First, some background. I had a front-row seat as a practitioner to a Cambrian explosion of data tools in the last decade. Just check out the Data Ecosystem chart when it was first conceived and published in 2012 versus the 2021 MAD Landscape version (credit to Matt Turck and his team for a decade of tracking this!). The sheer quantity and specialization of tools is mind-boggling.
Now, this explosion was inevitable. Every company was or still is on the path to being a data company — and the forces that triggered this explosion can be traced to not only data taking center-stage, but the growth of cloud storage/computing (and looser capital flows!). And if these forces set the explosion off, a key force that has shaped a majority of the tooling is bringing engineering principles into the data domain — “engineering the data world” so to speak.
This force is foundationally sound — after all, engineers are at the fore-front of building productivity tools — and ideas like versioning, testing workflows, and code observability are powerful, ecumenical and time-tested.

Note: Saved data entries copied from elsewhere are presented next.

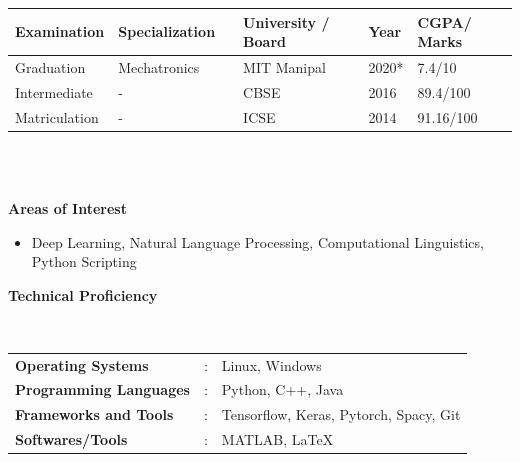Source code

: \documentclass[a4paper,10pt]{article}
\begin{document}
\vspace{-.8cm}

\begin{tabularx}{.98\textwidth}{llp{2cm}lll}
    \hline
    \textbf{Examination} & \textbf{Specialization} & & \textbf{University / Board} & \textbf{Year} & \textbf{CGPA/ Marks}\\
    \hline
    Graduation & Mechatronics & & MIT Manipal & 2020* & 7.4/10\\
    Intermediate & - & & CBSE & 2016 & 89.4/100 \\
    Matriculation & - & & ICSE & 2014 & 91.16/100 \\
    \hline
\end{tabularx}
\\\\


\colorbox{titleColor}{\parbox{6.7in}{\textbf{Areas of Interest}}}
\begin{itemize}
  \setlength{\itemsep}{1pt}
  \item {{Deep Learning, Natural Language Processing, Computational Linguistics,
  Python Scripting}}
 \end{itemize} 

\colorbox{titleColor}{\parbox{6.7in}{\textbf{Technical Proficiency}}}\\

\begin{tabular}{p{1.6in}p{0.1in}p{4.5in}}
  \textbf{\small{Operating Systems}} &: &{{Linux, Windows}} \\
  \textbf{\small{Programming Languages}} &: &{{Python, C++, Java}} \\
  \textbf{\small{Frameworks and Tools}} &: &{{Tensorflow, Keras, Pytorch, Spacy, Git}} \\
  \textbf{\small{Softwares/Tools}} &: &{{MATLAB, \LaTeX}} \\
\end{tabular}
\end{document}
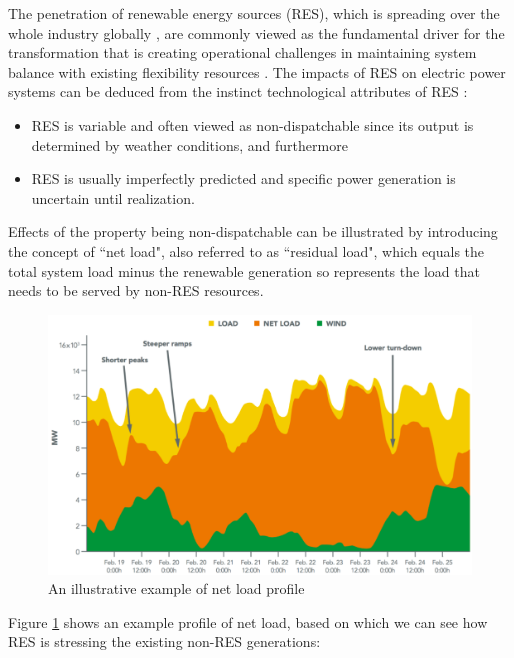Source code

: The penetration of renewable energy sources (RES), which is spreading over the whole industry globally \cite{Agency2016}, are commonly viewed as the fundamental driver for the transformation that is creating operational challenges in maintaining system balance with existing flexibility resources \cite{Cochran2014,Wang2017,Lund2015,FraunhoferIWES2015,Muller2016,Kwon2014,Kondziella2016,Papaefthymiou2016,Alizadeh2016,Bertsch2016}. The impacts of RES on electric power systems can be deduced from the instinct technological attributes of RES \cite{Kondziella2016,Edenhofer2013}:
\begin{itemize}
	\item RES is variable and often viewed as non-dispatchable since its output is determined by weather conditions, and furthermore
	\item RES is usually imperfectly predicted and specific power generation is uncertain until realization.
\end{itemize}

Effects of the property being non-dispatchable can be illustrated by introducing the concept of ``net load", also referred to as ``residual load", which equals the total system load minus the renewable generation so represents the load that needs to be served by non-RES resources\cite{Cochran2014,Muller2016,Ueckerdt2015}.

\begin{figure}[h!]
	\centering
	\includegraphics[width=0.9\linewidth]{Figures/NetLoad}
	\caption{An illustrative example of net load profile \cite{Cochran2014}}
	\label{fig:net-load}
\end{figure}

Figure \ref{fig:net-load} shows an example profile of net load, based on which we can see how RES is stressing the existing non-RES generations:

But I have noticed undesirable second order effects as a consequence:
1) due to the specialization of tools, greater fragmentation of workflows which ironically is leading to more tools — data quality, lineage etc.; highly specialized tooling ecosystems work a lot better when engineers are the only collaborators.
2) managing the work in code as the only viable mechanism
- analysts adopting the standard engineering kit — code editors, git, writing pipeline code and tests — some otherwise impactful analysts are pressured to learn new skills and perform new tasks in order to participate
3) a rift between producers and consumers — engineer-like personas own the means of production while consumers polarize the other way
- “no-code” tools are considered a regression for some while it remains the only option for others and these two worlds don’t communicate well
4) in the data world, code is only one piece; data assets, and business logic variations at the consumption edge is where the decision-making power is; well-managed code for a portion of transformations is incomplete
5) some technical analysts pulling back from directly impacting decisions: “my job is to setup the system vs understanding the system”
6) ultimately, a reduction in the quality and volume of hardcore analytical work in favor of automating and monitoring upstream data pipes
Benn Stancil from Mode wrote a thoughtful piece: Work like an analyst — he envisions a world where there is more blurring, more unification between engineers, analysts and the business — well, even to the extreme where an analyst is not a person, but a role.
I’m excited for this world too. But then we have to ask and answer the questions:
- how do we carefully select and apply relevant first class engineering principles to the data world?
- how do we enable users with different range of technical skills to not only consume but also produce new business logic and data assets?
- how can we unify the business logic generated via code and no-code UI?
- how do we let analysts and data scientists and operators be the best versions of themselves without taking on new roles and responsibilities?